Superintendent Apprenticeship Management IPN Suzan Kambuaya mengungkapkan tingkat minat masyarakat Papua belajar di IPN relatif tinggi sejak 2003 dengan jumlah mencapai 4.154 orang. Terdapat 2.422 peserta didik dari 4.154 orang bekerja di PTFI dengan kompetensi beragam dan semangat kerja tinggi.
Suzan mengemukakan mayoritas peserta didik berasal dari tujuh suku sekitar PTFI yang menjadi fokus utama program pendidikan IPN. Dari tujuh suku terdapat dua suku yang mendapatkan keistimewaan untuk masuk seleksi IPN, yakni Amungme dan Kamoro dengan berhak mendaftarkan diri berbekal ijazah sekolah dasar (SD).
"Sedangkan lima suku lain merupakan suku kekerabatan yakni suku Dani, Damal, Moni, Me atau Ekari, dan Nduga," jelasnya.
Selain melibatkan masyarakat suku setempat, IPN juga membuka kesempatan bagi masyarakat Papua dan luar Papua yang lahir, serta besar dan berkontribusi terhadap Papua. "Saat ini terdapat 104 siswa asal Papua yang sedang mengembangkan kemampuannya di IPN," ungkap Suzan.

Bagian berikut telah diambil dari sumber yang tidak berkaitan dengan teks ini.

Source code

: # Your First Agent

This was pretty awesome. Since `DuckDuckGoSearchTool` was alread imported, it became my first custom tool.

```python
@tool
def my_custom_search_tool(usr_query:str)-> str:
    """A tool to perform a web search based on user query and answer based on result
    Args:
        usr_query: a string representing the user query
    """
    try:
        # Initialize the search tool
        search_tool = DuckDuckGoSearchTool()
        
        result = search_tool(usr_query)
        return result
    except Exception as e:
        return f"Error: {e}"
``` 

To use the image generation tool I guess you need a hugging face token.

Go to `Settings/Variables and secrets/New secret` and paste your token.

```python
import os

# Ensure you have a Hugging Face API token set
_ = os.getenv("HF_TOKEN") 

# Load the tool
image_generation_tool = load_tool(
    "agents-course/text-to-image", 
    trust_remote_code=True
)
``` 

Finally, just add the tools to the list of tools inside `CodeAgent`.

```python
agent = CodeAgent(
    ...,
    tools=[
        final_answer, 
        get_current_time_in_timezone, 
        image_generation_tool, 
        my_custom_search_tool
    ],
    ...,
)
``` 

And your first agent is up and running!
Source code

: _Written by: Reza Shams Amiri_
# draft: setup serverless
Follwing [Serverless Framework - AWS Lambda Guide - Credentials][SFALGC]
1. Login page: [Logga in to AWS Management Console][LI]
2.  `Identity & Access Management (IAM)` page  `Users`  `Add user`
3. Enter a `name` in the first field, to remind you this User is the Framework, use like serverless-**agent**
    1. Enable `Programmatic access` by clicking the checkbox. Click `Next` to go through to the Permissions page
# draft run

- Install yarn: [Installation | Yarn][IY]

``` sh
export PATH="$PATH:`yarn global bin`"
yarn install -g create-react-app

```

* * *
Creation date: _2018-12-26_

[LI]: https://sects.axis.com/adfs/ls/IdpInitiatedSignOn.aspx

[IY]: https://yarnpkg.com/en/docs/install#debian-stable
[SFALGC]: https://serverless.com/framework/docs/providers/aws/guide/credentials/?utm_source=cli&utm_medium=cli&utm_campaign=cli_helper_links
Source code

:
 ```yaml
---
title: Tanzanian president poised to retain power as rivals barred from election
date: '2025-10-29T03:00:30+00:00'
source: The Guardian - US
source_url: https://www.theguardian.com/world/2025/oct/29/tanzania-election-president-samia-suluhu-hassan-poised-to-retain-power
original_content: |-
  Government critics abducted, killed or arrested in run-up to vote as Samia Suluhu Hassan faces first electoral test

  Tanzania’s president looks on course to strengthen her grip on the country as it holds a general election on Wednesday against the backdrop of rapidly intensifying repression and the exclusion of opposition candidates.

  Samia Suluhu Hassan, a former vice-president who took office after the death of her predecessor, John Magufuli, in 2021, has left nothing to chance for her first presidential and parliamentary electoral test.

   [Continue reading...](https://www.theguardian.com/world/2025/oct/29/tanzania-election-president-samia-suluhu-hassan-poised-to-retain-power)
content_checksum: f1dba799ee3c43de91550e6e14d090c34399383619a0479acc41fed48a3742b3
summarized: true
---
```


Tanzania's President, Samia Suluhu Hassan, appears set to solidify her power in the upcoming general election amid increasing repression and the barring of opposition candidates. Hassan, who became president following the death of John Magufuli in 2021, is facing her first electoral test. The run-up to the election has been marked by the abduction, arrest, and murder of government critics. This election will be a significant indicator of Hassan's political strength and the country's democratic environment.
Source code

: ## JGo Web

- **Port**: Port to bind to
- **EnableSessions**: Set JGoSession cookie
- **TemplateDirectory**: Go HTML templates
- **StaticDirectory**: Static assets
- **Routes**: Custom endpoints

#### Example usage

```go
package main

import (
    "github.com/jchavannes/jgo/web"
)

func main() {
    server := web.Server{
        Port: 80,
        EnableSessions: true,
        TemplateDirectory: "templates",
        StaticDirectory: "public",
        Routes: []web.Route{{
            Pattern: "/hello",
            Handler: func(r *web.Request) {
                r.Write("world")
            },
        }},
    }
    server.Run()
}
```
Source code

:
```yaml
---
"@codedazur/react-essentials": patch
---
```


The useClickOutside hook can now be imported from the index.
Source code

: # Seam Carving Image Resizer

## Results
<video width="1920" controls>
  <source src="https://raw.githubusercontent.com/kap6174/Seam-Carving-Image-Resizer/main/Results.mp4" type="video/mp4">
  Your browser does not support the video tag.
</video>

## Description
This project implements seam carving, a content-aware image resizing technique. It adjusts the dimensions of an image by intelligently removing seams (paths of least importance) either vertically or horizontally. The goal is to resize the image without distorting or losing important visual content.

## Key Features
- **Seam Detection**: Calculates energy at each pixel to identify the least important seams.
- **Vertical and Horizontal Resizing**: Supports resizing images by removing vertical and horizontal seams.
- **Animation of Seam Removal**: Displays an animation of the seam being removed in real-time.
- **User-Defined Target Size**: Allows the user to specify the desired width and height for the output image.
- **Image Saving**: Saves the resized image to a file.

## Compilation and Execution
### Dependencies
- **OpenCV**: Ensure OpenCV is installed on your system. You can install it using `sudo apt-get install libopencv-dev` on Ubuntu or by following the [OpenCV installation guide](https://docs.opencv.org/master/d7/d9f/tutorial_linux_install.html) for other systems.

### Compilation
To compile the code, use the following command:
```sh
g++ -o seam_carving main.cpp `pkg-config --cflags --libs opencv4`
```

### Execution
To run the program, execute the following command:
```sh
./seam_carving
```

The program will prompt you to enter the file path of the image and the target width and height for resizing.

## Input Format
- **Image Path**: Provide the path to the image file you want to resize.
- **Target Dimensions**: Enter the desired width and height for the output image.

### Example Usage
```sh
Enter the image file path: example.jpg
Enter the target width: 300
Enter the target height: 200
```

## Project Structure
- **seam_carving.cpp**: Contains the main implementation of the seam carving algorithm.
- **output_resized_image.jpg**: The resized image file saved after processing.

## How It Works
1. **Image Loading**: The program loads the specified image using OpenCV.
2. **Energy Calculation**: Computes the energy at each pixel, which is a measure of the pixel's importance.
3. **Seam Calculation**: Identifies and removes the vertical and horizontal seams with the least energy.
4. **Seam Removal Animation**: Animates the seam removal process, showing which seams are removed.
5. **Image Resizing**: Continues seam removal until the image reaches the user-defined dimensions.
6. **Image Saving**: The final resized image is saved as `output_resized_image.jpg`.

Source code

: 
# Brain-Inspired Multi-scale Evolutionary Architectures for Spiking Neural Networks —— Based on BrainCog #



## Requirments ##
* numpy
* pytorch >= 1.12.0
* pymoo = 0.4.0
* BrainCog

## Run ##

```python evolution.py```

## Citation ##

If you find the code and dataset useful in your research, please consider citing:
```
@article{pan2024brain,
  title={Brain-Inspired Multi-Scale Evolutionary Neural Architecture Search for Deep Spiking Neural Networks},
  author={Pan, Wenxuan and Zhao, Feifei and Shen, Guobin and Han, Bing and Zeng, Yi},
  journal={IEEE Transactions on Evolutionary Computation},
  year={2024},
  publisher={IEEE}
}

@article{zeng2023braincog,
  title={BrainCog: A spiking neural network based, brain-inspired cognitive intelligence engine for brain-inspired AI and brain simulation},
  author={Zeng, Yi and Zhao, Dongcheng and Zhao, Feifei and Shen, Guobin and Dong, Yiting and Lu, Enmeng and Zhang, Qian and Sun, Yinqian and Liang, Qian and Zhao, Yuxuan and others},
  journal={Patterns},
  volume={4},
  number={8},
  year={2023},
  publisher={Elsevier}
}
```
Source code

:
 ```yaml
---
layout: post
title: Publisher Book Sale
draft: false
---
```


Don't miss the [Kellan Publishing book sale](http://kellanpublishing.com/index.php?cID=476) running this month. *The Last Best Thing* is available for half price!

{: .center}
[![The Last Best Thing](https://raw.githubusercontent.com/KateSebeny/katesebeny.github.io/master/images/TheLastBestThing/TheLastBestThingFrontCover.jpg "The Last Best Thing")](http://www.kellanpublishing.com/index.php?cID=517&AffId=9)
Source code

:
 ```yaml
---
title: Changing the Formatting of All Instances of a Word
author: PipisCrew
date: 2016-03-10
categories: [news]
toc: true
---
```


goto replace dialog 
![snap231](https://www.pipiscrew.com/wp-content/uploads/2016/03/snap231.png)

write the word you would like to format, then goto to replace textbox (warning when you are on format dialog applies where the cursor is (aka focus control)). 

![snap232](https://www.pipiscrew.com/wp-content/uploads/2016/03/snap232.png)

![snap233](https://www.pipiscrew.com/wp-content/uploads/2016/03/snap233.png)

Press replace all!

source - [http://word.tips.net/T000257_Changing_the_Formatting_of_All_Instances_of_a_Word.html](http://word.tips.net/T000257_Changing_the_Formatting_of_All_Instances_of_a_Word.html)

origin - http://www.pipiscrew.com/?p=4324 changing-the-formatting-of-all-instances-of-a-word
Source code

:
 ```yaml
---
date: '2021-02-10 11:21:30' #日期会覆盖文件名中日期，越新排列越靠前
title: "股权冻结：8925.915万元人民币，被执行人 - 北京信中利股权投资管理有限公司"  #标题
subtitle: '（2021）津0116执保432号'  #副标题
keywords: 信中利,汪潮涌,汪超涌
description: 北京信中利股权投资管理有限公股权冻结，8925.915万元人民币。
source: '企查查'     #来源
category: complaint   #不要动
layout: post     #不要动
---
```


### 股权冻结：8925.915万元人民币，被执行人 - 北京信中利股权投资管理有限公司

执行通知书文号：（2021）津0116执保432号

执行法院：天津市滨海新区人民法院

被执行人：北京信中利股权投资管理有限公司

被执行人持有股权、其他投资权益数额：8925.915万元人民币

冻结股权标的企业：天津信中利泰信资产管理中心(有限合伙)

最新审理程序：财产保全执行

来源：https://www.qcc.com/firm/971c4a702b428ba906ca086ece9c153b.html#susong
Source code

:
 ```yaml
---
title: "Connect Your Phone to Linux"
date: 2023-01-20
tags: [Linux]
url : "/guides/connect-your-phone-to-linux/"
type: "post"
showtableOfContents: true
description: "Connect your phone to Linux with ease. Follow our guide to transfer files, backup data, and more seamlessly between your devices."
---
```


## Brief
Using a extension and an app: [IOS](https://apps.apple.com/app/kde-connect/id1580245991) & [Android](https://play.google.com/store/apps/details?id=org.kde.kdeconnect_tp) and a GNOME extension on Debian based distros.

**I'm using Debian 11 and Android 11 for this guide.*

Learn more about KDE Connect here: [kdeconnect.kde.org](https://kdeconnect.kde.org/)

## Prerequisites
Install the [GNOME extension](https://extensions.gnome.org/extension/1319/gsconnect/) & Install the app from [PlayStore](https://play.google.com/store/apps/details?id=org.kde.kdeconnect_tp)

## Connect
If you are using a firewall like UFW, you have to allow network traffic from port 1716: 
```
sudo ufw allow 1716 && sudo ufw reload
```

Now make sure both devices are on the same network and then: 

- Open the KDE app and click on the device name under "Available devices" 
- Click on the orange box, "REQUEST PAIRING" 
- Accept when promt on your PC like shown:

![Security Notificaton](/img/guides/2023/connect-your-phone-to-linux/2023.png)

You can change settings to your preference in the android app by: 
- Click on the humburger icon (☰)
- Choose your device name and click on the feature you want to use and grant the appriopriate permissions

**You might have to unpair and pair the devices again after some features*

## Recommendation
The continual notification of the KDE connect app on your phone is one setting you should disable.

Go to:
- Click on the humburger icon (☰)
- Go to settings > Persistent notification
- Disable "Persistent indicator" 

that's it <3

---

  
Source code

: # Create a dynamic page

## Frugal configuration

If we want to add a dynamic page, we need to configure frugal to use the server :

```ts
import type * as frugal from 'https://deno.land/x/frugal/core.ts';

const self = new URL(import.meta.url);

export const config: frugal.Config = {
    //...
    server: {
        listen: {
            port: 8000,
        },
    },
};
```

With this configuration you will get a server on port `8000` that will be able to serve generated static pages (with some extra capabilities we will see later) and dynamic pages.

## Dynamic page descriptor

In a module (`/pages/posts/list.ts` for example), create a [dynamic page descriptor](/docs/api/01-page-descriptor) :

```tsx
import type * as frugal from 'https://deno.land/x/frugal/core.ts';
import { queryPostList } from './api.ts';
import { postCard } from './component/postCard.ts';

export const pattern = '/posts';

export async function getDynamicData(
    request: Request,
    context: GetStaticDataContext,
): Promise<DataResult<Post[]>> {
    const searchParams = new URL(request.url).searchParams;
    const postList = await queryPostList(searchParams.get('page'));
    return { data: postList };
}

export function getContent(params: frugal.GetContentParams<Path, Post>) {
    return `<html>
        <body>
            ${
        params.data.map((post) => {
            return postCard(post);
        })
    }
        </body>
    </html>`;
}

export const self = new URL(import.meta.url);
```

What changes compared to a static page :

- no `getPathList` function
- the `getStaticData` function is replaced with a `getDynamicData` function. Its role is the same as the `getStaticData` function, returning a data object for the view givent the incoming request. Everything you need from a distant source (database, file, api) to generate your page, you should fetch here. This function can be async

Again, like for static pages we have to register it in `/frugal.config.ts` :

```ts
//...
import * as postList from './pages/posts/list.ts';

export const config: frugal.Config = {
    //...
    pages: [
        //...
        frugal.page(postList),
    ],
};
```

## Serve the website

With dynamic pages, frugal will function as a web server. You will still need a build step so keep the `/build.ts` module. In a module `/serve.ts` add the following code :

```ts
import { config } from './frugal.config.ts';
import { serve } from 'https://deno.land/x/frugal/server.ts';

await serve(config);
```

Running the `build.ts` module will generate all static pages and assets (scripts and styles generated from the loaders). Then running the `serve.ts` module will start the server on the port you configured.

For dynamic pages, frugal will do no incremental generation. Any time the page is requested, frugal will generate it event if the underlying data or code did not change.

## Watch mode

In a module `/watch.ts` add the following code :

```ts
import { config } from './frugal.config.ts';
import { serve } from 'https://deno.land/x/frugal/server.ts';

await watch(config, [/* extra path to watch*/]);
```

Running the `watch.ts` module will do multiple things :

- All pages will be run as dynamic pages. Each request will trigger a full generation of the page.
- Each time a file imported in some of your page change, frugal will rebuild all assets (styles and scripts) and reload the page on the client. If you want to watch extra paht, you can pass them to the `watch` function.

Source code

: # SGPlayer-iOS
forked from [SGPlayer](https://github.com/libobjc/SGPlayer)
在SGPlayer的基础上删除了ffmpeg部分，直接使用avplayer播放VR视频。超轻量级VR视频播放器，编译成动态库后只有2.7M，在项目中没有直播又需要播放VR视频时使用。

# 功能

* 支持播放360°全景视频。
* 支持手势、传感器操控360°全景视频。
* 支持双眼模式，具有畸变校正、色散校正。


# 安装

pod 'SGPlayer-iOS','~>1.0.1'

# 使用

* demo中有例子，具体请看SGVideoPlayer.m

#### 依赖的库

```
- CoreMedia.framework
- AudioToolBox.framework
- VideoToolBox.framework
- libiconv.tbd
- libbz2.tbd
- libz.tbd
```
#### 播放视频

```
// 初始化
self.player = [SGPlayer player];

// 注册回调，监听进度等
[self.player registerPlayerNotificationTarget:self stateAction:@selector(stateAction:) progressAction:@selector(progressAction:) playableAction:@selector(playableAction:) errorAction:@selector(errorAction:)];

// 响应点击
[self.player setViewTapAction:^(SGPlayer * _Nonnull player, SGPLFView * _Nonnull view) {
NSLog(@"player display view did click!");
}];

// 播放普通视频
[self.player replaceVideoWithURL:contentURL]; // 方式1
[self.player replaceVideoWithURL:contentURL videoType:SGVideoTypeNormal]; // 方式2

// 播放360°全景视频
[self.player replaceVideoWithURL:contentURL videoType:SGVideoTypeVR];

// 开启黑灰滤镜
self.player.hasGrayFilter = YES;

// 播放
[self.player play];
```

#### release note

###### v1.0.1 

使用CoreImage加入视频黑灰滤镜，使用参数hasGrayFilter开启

IPN berdiri di atas lahan seluas enam hektare milik PTFI dilengkapi sejumlah fasilitas kelas dunia seperti alat simulator untuk truk Caterpilar, Western Star dan tiga area simulasi tambang bawah tanah lengkap untuk "hauling", "loading", "dumping", ventilasi dan "jackleg".